Task
Which lines have the string "concerned"? Copy all of them from the entries below.

#### Listed records

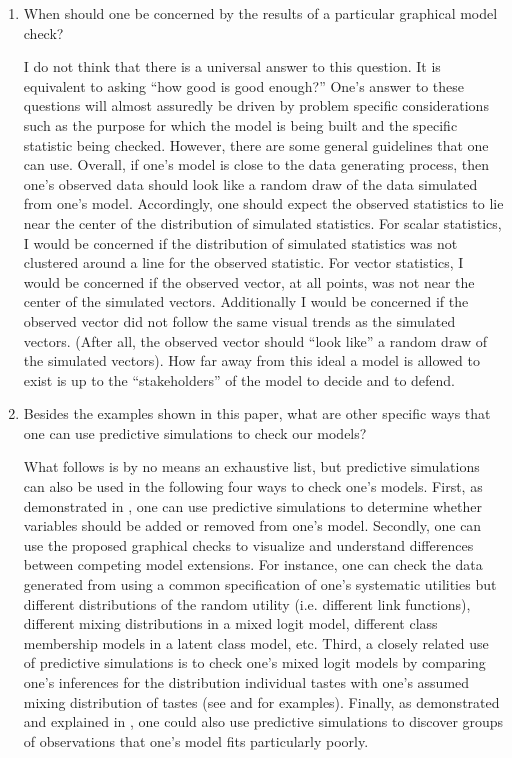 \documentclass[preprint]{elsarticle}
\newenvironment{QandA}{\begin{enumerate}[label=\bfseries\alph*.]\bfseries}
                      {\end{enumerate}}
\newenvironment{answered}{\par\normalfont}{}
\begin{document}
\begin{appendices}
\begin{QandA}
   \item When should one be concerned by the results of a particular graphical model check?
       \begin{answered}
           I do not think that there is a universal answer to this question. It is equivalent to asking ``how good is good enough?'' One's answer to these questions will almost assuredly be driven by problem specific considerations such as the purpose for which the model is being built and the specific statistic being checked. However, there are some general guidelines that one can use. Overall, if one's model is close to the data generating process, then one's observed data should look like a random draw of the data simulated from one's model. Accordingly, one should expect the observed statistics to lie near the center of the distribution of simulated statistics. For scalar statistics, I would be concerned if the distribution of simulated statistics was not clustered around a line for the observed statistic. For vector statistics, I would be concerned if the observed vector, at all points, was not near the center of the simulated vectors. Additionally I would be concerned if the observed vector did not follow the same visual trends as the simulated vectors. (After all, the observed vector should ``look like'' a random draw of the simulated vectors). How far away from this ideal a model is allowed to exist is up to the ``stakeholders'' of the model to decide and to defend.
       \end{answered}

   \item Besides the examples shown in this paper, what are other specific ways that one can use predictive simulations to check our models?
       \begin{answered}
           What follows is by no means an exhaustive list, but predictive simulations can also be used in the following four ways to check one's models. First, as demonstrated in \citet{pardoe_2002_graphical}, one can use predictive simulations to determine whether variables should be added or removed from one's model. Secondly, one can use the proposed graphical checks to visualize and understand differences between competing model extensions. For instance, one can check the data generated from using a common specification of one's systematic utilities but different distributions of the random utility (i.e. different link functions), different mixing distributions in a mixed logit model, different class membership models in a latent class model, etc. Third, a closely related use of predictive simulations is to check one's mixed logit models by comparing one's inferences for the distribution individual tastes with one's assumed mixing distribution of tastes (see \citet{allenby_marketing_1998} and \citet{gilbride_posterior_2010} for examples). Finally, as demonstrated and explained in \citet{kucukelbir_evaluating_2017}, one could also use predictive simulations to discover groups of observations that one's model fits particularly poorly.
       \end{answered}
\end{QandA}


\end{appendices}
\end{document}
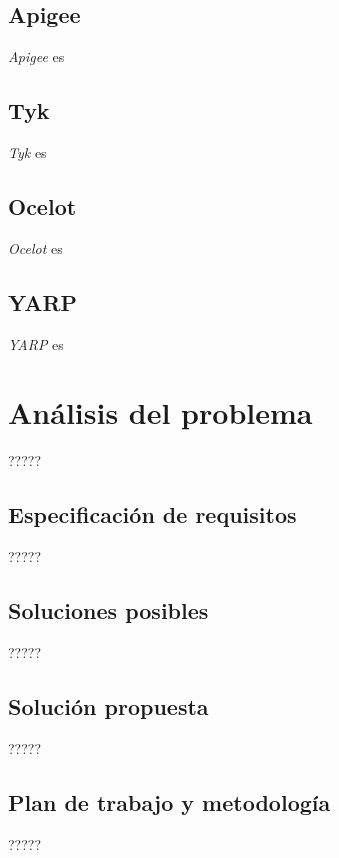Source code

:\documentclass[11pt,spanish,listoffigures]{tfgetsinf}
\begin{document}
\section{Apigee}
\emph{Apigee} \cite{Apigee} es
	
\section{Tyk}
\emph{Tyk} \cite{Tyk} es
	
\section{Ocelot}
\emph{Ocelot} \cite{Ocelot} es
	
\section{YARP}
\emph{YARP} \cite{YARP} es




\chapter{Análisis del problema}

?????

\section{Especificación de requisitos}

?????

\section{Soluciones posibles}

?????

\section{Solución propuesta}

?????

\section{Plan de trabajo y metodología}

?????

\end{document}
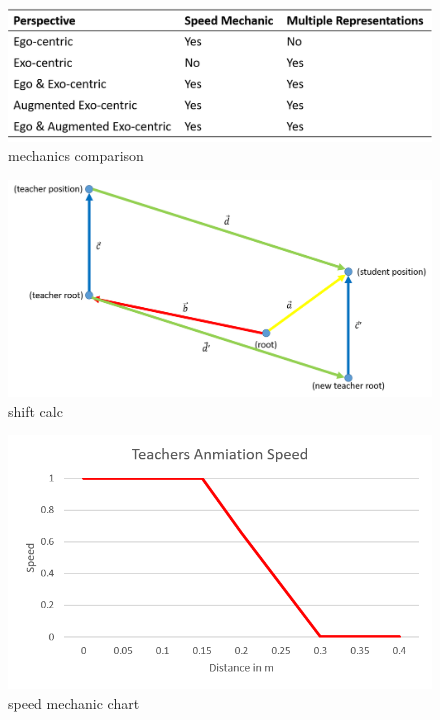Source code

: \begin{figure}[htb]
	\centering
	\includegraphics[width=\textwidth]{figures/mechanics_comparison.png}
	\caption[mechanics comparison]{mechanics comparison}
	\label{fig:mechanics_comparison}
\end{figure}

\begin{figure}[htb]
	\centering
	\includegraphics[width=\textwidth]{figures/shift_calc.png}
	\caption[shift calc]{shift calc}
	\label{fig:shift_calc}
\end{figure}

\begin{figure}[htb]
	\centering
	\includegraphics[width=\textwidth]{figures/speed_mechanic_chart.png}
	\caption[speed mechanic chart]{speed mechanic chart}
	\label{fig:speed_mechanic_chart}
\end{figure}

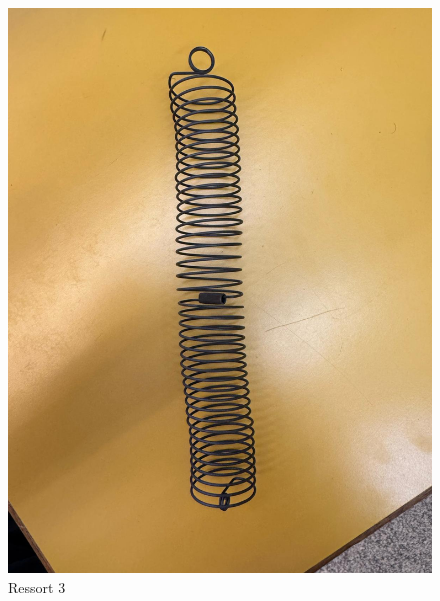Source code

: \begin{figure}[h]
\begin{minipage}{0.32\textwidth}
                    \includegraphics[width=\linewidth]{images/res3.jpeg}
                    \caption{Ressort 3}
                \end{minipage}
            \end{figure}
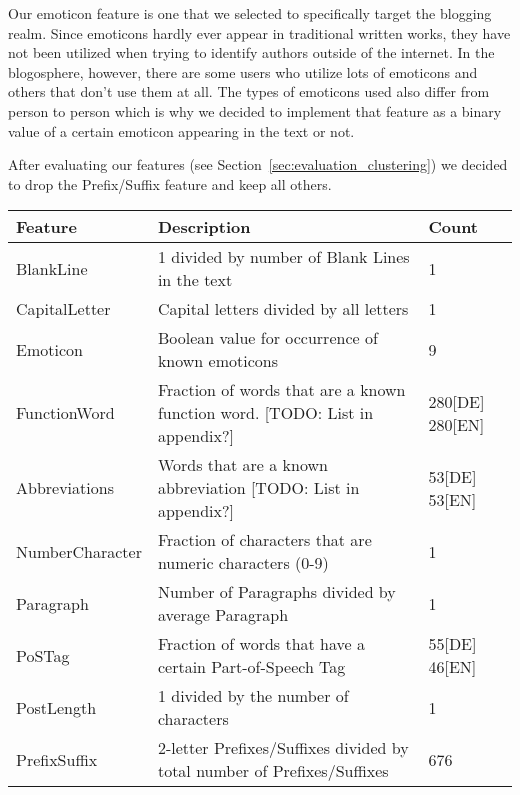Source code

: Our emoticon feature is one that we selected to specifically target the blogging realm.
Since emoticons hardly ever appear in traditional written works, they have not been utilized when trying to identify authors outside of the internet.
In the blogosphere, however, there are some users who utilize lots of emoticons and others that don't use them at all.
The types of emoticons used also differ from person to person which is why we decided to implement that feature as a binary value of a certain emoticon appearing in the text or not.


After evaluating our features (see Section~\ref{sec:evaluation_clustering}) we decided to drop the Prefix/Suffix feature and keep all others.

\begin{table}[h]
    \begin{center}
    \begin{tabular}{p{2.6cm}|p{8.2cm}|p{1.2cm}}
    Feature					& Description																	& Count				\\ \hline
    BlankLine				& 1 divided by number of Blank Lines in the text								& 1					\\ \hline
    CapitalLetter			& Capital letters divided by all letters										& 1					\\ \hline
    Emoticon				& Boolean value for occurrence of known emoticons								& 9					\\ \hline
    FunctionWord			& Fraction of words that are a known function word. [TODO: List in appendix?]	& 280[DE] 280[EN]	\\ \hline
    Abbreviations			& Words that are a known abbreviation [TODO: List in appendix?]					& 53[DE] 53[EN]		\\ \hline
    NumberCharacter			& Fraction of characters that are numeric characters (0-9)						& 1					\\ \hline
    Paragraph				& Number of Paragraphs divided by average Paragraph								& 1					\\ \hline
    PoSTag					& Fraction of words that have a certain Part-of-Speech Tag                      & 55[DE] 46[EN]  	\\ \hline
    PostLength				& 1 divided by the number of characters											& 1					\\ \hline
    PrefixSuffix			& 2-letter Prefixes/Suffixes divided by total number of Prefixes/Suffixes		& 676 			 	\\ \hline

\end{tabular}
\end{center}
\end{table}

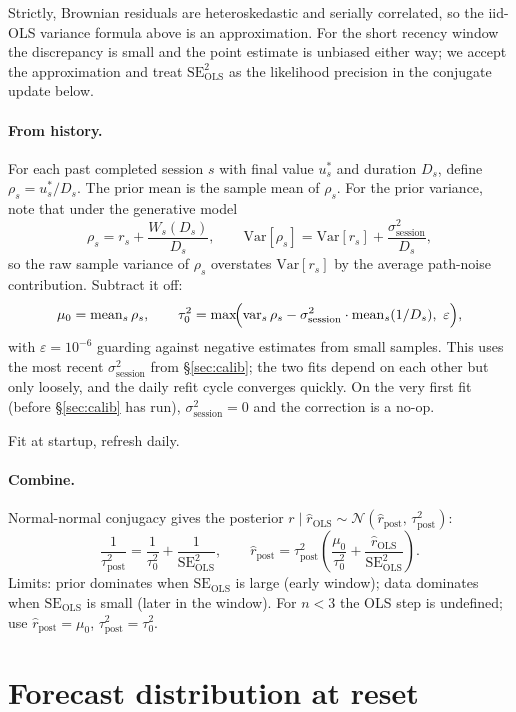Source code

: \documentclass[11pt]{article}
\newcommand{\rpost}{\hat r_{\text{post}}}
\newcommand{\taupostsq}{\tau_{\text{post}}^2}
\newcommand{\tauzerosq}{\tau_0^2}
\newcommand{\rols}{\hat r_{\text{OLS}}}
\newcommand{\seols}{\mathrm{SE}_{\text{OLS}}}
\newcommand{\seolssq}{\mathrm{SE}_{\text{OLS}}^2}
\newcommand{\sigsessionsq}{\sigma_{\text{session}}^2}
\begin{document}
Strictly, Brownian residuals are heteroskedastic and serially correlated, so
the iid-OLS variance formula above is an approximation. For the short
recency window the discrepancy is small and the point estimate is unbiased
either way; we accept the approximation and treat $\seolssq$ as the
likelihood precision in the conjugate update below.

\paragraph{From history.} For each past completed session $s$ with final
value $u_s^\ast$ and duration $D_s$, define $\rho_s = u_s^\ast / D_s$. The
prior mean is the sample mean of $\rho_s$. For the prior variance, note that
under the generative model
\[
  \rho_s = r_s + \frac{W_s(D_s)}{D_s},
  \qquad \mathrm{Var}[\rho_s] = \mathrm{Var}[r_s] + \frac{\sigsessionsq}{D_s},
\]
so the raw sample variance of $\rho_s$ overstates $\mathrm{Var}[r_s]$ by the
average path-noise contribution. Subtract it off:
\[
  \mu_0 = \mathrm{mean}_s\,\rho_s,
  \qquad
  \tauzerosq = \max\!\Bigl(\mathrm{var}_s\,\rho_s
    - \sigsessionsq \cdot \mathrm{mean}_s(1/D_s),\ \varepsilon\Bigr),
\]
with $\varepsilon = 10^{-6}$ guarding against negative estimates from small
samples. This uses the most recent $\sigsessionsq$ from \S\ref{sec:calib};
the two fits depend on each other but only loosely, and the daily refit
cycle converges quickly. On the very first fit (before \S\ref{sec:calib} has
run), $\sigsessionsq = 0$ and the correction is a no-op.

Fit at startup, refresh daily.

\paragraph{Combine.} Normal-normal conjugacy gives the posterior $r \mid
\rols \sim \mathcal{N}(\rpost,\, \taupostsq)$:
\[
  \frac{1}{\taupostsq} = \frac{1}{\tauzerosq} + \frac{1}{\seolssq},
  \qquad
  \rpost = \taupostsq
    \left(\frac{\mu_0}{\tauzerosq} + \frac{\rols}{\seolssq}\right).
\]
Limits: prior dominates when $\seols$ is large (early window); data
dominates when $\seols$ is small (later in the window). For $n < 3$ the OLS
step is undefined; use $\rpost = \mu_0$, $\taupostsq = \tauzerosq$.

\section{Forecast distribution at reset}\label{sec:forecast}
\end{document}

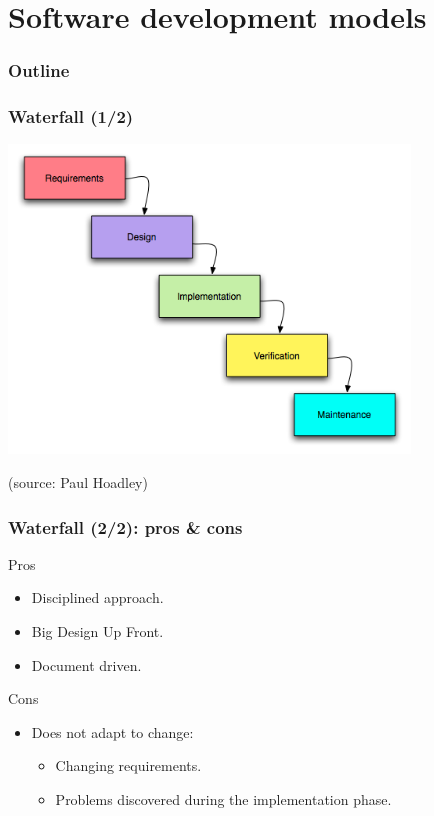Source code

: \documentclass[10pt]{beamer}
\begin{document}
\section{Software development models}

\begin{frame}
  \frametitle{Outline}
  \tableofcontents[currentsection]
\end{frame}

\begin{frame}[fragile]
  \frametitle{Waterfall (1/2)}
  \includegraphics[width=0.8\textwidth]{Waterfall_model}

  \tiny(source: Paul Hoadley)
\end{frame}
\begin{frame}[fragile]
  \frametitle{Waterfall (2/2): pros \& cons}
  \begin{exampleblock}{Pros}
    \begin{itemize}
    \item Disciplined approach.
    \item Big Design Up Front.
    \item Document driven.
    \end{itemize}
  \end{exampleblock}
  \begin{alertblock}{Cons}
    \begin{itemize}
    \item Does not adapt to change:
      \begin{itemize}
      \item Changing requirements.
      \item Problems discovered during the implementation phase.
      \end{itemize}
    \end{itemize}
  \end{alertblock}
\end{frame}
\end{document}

########

Answer space
   \item When should one be concerned by the results of a particular graphical model check?
           I do not think that there is a universal answer to this question. It is equivalent to asking ``how good is good enough?'' One's answer to these questions will almost assuredly be driven by problem specific considerations such as the purpose for which the model is being built and the specific statistic being checked. However, there are some general guidelines that one can use. Overall, if one's model is close to the data generating process, then one's observed data should look like a random draw of the data simulated from one's model. Accordingly, one should expect the observed statistics to lie near the center of the distribution of simulated statistics. For scalar statistics, I would be concerned if the distribution of simulated statistics was not clustered around a line for the observed statistic. For vector statistics, I would be concerned if the observed vector, at all points, was not near the center of the simulated vectors. Additionally I would be concerned if the observed vector did not follow the same visual trends as the simulated vectors. (After all, the observed vector should ``look like'' a random draw of the simulated vectors). How far away from this ideal a model is allowed to exist is up to the ``stakeholders'' of the model to decide and to defend.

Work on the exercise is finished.